The Most Reliable Trucks Built To Go 300,000 Miles and Beyond

High-mileage pickup trucks have quietly become long-term financial assets, not just tools, and current data shows why. With a cornucopia of reliable options, these trucks are not only likely to clear a quarter-million miles, but commonly push beyond. Herein we outline a list of dependable trucks that can reach 300,000 miles or more with the right care.

A 2025 study of more than 174 million vehicles found that several trucks are dramatically more likely than the average vehicle to keep running past 250,000 miles, with some platforms showing predicted odds above 30 percent of reaching a quarter-million miles and then continuing in service. In some cases, that reliability profile is paired with resale strength and low fleet attrition, which turns a truck into something closer to a 15- to 20-year investment rather than a short-term purchase. (iSeeCars)

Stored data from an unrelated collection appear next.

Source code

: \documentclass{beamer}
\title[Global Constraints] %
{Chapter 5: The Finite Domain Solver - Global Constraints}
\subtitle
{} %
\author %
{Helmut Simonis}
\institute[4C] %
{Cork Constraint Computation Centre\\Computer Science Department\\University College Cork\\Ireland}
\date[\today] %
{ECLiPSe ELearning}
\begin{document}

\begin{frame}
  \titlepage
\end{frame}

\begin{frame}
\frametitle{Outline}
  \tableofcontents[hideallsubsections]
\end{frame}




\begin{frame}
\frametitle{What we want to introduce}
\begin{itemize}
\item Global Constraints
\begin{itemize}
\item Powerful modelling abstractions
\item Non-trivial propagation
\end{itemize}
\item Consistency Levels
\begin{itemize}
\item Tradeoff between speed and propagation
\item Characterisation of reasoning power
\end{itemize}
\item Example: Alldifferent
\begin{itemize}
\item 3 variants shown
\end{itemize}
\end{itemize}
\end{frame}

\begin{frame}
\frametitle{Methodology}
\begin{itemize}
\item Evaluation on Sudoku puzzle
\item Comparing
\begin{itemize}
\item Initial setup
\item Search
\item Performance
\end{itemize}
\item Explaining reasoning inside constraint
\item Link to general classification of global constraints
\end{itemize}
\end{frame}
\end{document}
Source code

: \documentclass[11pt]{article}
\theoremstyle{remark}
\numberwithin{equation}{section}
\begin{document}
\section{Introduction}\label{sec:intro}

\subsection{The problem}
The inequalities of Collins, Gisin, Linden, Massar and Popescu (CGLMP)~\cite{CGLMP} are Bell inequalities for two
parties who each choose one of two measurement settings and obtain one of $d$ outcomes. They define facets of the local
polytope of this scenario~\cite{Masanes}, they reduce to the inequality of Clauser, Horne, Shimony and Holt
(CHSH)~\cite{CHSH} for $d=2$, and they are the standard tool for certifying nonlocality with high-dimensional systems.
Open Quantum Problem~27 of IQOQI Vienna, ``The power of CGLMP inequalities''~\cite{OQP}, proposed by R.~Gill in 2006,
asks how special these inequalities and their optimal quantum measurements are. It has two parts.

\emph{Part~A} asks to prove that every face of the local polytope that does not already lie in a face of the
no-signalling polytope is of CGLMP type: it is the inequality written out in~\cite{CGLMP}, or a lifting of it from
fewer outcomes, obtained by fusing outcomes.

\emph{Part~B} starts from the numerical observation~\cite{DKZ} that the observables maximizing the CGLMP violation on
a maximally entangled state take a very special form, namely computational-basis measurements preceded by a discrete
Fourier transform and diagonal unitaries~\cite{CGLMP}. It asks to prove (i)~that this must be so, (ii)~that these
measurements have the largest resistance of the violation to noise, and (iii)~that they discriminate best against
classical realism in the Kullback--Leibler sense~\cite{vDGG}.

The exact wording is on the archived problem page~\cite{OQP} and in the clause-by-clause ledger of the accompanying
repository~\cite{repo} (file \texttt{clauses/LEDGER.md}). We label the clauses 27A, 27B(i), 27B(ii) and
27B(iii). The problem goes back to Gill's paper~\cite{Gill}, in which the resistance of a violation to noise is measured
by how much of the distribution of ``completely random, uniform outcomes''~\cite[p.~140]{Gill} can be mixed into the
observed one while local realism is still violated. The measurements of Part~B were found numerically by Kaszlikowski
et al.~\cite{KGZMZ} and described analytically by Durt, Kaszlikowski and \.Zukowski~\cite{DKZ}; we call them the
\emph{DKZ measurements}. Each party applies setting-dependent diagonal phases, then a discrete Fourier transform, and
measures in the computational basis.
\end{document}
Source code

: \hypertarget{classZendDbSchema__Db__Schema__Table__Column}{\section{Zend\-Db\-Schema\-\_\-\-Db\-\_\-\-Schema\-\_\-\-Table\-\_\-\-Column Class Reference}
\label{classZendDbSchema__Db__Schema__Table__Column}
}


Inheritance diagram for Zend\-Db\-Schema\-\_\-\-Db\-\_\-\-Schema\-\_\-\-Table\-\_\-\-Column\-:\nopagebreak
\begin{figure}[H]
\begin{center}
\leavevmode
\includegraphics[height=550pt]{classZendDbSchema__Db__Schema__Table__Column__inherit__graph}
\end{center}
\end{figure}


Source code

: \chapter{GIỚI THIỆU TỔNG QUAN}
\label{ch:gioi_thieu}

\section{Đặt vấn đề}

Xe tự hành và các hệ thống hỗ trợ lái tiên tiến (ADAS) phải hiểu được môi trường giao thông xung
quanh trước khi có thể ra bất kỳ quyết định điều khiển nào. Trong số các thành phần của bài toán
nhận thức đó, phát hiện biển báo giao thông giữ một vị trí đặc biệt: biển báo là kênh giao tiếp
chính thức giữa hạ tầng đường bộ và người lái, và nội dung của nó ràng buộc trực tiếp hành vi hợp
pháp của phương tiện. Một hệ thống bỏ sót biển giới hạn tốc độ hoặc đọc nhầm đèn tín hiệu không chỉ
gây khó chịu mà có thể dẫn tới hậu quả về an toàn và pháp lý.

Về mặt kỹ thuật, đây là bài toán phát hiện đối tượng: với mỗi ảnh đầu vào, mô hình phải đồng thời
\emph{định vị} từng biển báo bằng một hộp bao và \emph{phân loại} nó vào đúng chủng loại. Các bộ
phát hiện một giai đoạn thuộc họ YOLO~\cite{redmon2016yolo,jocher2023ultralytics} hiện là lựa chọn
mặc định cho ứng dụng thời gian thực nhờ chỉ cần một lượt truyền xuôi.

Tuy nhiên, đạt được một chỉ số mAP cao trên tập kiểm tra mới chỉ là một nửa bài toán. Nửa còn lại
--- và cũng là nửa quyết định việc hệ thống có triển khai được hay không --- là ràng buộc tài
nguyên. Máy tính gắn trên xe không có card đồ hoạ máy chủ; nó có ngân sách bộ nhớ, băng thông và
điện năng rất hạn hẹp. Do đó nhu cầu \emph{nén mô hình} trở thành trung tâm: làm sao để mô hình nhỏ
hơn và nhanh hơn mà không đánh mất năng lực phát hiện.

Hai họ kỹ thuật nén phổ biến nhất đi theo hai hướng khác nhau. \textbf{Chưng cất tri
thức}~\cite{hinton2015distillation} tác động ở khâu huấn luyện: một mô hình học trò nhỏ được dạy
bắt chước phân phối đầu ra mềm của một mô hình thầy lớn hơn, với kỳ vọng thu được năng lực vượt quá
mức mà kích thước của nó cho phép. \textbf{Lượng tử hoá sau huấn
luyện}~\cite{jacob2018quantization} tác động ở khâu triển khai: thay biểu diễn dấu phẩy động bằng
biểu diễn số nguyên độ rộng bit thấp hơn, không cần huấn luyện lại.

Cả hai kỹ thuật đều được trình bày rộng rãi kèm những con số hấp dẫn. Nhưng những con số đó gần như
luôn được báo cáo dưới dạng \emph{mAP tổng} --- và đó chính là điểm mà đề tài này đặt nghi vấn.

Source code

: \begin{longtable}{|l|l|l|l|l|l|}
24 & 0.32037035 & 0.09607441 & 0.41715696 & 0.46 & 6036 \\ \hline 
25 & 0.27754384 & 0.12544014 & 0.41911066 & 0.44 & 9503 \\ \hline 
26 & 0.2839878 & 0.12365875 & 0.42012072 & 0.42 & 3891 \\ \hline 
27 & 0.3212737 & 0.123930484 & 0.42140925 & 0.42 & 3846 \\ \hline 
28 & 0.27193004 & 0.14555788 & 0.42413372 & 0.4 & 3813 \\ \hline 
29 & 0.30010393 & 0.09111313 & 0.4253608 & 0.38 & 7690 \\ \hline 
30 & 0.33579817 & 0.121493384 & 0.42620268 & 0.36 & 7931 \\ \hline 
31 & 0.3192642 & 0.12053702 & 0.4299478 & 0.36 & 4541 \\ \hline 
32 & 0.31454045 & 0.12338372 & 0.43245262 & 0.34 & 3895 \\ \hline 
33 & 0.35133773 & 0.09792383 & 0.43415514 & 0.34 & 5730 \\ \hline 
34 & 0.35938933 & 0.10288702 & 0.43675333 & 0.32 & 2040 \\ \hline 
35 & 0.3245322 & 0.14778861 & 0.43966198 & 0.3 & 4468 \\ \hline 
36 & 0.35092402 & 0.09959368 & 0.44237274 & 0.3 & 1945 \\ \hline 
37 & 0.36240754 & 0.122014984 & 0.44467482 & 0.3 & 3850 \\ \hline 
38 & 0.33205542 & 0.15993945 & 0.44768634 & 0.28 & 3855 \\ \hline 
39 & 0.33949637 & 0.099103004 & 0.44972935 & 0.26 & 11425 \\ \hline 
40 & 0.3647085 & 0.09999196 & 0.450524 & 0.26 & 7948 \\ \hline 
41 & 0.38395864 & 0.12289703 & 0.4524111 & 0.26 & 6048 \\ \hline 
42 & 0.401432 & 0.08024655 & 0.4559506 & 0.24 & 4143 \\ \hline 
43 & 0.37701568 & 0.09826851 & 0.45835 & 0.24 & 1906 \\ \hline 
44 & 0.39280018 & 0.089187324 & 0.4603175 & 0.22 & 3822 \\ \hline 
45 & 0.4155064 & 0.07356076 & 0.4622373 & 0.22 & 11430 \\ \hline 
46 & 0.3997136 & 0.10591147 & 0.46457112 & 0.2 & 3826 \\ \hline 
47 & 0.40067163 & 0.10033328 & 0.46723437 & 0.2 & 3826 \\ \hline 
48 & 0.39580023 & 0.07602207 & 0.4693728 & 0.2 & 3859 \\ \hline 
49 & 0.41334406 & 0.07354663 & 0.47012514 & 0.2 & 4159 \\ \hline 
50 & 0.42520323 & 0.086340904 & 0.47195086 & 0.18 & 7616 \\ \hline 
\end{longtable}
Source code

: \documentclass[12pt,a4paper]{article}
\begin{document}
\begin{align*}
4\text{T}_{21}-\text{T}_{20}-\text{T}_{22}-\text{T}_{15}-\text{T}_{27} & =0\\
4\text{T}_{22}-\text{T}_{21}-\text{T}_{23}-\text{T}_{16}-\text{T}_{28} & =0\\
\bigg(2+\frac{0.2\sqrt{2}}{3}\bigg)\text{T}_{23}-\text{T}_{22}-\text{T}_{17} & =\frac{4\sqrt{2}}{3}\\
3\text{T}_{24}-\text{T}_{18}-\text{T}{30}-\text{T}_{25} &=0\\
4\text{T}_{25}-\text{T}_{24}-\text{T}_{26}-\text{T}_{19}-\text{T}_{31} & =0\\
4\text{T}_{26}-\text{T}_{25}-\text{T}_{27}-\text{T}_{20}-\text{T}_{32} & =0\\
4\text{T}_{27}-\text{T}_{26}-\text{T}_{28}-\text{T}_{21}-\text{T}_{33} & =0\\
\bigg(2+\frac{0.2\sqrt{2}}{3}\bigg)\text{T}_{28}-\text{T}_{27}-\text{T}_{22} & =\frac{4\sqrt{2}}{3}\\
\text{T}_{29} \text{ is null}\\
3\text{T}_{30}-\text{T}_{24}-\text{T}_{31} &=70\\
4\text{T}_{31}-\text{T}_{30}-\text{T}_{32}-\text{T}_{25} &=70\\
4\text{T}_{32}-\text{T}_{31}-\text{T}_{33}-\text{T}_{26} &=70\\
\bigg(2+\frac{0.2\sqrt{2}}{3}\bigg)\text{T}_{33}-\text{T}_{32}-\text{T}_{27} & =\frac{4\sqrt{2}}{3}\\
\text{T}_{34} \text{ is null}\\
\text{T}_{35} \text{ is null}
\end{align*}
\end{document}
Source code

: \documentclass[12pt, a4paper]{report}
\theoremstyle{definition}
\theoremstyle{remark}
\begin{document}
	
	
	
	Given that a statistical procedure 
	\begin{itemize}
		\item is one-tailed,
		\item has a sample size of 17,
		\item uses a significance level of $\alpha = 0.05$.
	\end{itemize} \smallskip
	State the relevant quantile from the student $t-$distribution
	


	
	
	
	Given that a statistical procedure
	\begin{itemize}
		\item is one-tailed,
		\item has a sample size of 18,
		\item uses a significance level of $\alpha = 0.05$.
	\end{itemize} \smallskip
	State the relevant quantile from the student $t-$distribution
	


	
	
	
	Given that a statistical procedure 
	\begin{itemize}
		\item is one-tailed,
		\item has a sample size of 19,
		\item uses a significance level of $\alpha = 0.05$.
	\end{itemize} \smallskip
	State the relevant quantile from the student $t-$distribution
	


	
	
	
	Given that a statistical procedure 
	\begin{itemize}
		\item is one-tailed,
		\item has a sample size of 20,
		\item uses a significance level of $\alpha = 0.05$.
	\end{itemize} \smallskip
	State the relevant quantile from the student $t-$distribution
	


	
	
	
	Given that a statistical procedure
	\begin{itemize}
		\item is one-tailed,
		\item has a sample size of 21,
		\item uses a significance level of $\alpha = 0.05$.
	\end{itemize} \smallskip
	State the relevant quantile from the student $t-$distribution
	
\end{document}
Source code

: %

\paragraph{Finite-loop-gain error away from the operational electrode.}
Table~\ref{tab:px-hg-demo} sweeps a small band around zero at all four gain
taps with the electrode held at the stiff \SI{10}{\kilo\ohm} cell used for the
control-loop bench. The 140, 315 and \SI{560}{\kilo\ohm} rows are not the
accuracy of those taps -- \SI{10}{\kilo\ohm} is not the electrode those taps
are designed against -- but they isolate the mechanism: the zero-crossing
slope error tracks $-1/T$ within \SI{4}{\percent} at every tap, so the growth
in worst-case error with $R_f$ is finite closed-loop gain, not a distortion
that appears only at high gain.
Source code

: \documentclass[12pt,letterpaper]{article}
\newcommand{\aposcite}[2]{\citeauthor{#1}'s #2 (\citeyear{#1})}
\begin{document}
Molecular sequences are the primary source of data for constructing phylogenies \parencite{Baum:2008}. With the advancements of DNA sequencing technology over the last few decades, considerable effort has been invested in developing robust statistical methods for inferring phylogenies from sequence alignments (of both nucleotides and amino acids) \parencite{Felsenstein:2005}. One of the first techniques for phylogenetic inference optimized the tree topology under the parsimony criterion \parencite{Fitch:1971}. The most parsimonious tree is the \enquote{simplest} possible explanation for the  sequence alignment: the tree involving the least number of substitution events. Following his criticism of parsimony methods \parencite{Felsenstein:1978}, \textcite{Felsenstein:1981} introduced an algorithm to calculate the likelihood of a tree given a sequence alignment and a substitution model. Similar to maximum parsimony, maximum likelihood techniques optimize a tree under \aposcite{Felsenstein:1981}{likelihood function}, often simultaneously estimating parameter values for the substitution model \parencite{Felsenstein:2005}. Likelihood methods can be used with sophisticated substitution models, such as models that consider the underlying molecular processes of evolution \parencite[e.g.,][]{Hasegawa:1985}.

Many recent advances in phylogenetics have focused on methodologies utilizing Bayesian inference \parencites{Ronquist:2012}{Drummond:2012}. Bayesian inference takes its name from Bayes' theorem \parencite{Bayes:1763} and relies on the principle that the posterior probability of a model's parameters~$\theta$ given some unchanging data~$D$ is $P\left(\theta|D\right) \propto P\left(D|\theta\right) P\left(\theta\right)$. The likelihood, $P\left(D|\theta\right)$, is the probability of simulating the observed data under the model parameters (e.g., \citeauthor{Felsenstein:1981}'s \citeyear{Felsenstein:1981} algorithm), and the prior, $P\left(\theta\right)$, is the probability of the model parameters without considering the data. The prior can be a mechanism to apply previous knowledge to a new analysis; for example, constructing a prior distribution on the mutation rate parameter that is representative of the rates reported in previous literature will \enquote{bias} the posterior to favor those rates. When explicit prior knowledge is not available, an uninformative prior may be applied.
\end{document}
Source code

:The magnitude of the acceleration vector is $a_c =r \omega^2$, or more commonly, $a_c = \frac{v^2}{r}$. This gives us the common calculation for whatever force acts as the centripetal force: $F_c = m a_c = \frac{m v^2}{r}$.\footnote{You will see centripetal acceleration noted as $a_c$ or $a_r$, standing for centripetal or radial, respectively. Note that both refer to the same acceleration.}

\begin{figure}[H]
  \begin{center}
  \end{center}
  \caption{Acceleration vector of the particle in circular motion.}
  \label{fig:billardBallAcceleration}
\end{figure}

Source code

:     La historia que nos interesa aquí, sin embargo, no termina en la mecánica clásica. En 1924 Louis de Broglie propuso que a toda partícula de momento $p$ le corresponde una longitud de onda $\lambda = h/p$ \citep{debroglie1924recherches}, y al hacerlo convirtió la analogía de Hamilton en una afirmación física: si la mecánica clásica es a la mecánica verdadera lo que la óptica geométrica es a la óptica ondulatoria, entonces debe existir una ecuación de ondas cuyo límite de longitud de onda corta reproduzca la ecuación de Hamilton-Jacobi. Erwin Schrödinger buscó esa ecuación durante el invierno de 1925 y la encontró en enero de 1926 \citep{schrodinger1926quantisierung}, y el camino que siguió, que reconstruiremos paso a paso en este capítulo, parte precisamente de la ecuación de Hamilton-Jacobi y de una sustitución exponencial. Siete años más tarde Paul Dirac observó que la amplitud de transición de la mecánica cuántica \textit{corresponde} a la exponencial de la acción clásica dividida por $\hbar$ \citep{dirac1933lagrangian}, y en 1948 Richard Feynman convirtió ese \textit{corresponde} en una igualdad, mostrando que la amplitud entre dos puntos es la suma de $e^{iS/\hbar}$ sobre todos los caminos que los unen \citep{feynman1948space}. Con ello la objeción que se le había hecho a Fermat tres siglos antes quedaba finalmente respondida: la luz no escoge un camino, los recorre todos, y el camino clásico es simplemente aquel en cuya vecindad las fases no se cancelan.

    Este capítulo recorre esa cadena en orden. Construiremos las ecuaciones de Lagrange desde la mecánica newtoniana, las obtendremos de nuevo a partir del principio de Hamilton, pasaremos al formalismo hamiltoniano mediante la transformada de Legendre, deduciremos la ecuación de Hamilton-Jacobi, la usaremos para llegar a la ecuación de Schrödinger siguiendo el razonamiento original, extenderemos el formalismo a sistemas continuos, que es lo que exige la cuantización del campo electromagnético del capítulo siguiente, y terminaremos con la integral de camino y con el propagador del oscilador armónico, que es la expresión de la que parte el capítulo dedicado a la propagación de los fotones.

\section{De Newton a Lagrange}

Heavy-duty work trucks dominate the extreme-longevity charts, and the Ram 3500 currently sits at the top of the iSeeCars Longest-Lasting Trucks list with a 39.7 percent predicted chance of reaching 250,000 miles, ahead of every other pickup measured. This reflects how the truck is typically used and maintained: commercial and towing duty that demands high load tolerance, diesel drivetrains built for sustained torque at lower engine speeds, and scheduled service that is treated as non-negotiable rather than optional. In practice, this means the Ram 3500 is engineered for repeated long-haul stress and then actually kept alive to deliver it. (iSeeCars)

The Toyota Tundra stands out because it blends that kind of longevity with everyday usability instead of only commercial-duty expectations. The same iSeeCars study estimates a 30.0 percent chance that a Tundra will reach at least 250,000 miles, placing it near the top of the truck rankings, and owners frequently report Tundras passing 300,000 miles with original major components when basic maintenance is followed. That pattern has helped the Tundra earn a reputation as a half-ton pickup that behaves like a lifetime purchase, with durability that shows up in both resale values and long-term fleet data. (iSeeCars)

Ford’s Super Duty lineup appears repeatedly in the high-mileage data, which is consistent with what these trucks are built to do. The Ford F-450 Super Duty posts a 28.5 percent predicted chance of surpassing 250,000 miles in the 2025 truck study, while the F-250 Super Duty and F-350 Super Duty show predicted probabilities in the high teens. These platforms are designed for towing, payload, and commercial uptime, and the trucks often accumulate highway miles under load rather than stop-and-go commuter wear, a usage pattern that favors survival into the multiple-hundred-thousand-mile range when maintained. (iSeeCars)

The Toyota Tacoma is the midsize truck that consistently shows up in longevity discussions, and the numbers support that reputation. According to the same large-scale analysis, the Tacoma carries a 25.3 percent predicted chance of clearing 250,000 miles, placing it among the most durable pickups in any size class. Part of the Tacoma’s appeal is mechanical conservatism: body-on-frame construction, proven drivetrains, and an owner base that tends to keep the truck for outdoor, off-road, or small-business use rather than cycling through rapid trade-ins. The result is a midsize pickup frequently treated as a long-term tool instead of a short-term lease. (iSeeCars)

General Motors’ heavy-duty twins, the GMC Sierra 2500HD and Chevrolet Silverado 2500HD, also land on the long-lasting trucks list with predicted chances of running past 250,000 miles that reach into the 20 percent range for the Sierra 2500HD and into the mid- to high teens for the Silverado 2500HD, with some analyses citing the Silverado 2500HD at nearly 30 percent. These trucks are frequently spec’d for trailering, farm work, or construction fleets, where downtime is expensive and preventive maintenance is routine. That disciplined usage translates into odometers that climb into the high 200,000s and beyond without forcing early retirement. (Motor1)

Not every long-distance pickup is a heavy-duty ladder-frame bruiser; the Honda Ridgeline, which uses a unibody structure rather than a traditional body-on-frame layout, appears in the same 2025 iSeeCars truck rankings with a 14.7 percent predicted likelihood of reaching 250,000 miles. That figure puts it ahead of many mainstream vehicles overall and reflects a different durability profile: largely suburban and highway duty, consistent maintenance, and engines that are rarely overworked. The Ridgeline proves that a truck can deliver long service life through consistency and build quality rather than sheer size alone. (iSeeCars)

Brand patterns also emerge from the data. Toyota, for example, ranks first overall among carmakers for producing long-lasting vehicles, with an average 17.8 percent predicted chance that its vehicles will reach at least 250,000 miles — far above the industry average of 4.8 percent — and that strength extends specifically to trucks like the Tundra and Tacoma. At the same time, heavy-duty domestic pickups such as the Ram 3500 and Ford Super Duty models demonstrate that commercial-spec engineering plus consistent service can rival or exceed that longevity, even under towing loads. In practical terms, the path to 300,000 miles is no longer an outlier; for certain pickups, it is part of the design brief.